Stored data:
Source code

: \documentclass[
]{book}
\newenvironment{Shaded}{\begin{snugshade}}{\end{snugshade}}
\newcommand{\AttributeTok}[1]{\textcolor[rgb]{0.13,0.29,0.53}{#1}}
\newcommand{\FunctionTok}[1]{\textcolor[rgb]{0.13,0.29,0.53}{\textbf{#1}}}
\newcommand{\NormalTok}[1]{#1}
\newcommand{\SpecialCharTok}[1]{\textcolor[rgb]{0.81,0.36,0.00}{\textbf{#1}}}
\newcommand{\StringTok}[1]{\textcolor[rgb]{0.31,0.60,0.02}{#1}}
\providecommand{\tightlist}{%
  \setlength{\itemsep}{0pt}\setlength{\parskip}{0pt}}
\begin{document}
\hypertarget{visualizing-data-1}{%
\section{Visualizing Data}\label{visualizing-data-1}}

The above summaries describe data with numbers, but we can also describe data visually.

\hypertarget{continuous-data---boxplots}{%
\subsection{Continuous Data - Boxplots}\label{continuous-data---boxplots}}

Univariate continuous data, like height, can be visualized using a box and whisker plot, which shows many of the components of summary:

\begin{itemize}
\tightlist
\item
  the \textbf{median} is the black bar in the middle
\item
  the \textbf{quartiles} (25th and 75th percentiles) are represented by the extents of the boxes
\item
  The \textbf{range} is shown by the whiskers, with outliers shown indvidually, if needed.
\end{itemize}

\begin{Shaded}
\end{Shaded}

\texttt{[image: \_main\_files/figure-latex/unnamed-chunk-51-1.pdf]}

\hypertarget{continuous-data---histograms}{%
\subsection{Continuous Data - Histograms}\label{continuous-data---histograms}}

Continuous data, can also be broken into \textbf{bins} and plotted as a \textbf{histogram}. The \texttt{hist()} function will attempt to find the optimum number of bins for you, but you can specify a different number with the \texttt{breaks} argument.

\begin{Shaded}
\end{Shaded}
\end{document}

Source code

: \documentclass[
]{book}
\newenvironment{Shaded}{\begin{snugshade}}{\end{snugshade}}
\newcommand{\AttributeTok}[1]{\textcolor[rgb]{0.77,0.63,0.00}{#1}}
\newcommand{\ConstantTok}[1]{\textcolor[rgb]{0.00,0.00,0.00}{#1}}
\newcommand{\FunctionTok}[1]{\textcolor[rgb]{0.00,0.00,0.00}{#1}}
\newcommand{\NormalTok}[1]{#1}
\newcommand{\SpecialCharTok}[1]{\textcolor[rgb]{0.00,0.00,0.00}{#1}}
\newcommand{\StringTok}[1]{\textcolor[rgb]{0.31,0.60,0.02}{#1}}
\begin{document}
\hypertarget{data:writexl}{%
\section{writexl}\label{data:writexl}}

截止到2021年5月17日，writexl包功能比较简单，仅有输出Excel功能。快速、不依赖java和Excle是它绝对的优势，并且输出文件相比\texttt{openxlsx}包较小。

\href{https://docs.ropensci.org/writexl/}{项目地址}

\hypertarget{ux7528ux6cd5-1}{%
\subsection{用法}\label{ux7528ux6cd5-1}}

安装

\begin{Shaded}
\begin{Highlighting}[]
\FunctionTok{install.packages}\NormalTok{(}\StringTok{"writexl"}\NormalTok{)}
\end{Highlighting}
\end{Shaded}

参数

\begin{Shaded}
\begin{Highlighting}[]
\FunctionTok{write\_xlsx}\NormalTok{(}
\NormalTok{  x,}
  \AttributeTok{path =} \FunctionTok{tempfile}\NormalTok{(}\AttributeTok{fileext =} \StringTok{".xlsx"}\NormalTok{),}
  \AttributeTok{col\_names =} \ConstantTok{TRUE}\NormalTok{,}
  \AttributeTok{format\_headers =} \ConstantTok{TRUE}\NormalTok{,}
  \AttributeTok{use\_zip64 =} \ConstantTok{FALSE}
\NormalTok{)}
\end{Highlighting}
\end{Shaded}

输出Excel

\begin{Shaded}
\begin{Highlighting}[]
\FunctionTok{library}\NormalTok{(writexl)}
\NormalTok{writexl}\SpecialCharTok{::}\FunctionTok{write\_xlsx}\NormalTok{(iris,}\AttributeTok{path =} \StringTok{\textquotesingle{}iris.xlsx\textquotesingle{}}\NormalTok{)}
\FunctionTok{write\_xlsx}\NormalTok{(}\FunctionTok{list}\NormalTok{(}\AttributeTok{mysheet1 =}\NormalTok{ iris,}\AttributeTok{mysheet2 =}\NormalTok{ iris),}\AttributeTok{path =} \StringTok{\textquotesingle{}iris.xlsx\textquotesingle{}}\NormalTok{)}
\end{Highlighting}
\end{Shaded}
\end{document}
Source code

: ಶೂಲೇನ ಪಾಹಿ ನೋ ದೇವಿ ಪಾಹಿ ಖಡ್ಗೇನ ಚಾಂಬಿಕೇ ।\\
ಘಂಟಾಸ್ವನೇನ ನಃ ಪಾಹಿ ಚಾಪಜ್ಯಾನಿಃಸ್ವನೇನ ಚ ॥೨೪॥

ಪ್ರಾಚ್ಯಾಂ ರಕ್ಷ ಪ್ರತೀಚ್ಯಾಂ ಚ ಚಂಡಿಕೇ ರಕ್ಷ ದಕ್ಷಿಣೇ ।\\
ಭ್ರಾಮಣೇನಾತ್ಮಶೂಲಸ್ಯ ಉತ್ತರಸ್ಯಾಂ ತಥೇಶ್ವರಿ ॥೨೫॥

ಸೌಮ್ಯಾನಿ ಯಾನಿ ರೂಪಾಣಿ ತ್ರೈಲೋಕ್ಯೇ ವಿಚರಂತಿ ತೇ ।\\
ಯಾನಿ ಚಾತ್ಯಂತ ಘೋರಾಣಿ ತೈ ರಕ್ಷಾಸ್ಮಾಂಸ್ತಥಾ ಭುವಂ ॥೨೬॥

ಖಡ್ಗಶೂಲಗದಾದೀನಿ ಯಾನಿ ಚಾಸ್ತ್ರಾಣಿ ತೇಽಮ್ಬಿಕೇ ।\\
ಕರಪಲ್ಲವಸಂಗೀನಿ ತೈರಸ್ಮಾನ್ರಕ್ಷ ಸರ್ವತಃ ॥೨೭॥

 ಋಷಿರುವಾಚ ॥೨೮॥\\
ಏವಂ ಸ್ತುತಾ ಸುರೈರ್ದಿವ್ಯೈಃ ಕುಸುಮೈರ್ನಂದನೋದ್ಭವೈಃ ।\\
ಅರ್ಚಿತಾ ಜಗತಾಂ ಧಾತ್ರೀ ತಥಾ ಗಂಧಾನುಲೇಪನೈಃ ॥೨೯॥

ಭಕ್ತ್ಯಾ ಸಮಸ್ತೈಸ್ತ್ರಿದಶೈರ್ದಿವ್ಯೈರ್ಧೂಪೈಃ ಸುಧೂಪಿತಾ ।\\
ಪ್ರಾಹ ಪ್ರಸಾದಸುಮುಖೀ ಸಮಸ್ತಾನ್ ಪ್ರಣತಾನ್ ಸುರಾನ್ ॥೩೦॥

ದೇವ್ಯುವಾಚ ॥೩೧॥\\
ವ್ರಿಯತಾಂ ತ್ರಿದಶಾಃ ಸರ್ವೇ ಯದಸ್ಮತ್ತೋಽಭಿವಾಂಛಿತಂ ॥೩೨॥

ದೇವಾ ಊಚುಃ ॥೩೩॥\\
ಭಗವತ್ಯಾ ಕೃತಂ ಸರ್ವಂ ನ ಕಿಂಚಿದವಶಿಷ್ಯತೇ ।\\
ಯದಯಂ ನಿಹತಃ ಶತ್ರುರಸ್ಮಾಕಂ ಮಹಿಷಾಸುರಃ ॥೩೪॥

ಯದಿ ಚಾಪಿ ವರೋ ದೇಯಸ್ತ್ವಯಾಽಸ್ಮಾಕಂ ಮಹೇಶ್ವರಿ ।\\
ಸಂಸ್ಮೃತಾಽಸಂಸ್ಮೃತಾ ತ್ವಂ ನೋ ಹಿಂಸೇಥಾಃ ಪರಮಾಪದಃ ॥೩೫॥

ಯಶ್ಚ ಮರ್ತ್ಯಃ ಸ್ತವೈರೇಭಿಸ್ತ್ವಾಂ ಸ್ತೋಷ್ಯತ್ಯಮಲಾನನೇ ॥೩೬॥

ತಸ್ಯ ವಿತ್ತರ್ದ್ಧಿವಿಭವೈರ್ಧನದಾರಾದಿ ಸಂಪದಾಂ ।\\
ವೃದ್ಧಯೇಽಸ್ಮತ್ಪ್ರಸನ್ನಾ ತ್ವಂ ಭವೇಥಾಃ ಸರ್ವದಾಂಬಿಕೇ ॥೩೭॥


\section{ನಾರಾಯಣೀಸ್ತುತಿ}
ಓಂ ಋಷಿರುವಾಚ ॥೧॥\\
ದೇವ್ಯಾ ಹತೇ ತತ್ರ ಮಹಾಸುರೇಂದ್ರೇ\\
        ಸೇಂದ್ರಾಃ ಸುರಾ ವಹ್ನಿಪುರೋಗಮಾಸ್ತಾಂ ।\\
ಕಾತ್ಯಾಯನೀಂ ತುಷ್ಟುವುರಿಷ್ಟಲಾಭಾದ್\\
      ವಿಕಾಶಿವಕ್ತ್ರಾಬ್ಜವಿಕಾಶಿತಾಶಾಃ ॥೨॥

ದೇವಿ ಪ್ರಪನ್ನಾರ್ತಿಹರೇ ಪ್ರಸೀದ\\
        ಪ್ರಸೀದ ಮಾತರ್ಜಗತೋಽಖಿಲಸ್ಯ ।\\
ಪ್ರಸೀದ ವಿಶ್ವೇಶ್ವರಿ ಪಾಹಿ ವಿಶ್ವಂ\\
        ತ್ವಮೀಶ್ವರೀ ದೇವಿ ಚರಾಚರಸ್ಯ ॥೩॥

WHAT IS BEING ASKED:
One number makes up the answer: the number of lines among the entries that include the word "newcommand".

RESPONSE TO THE EXERCISE:
11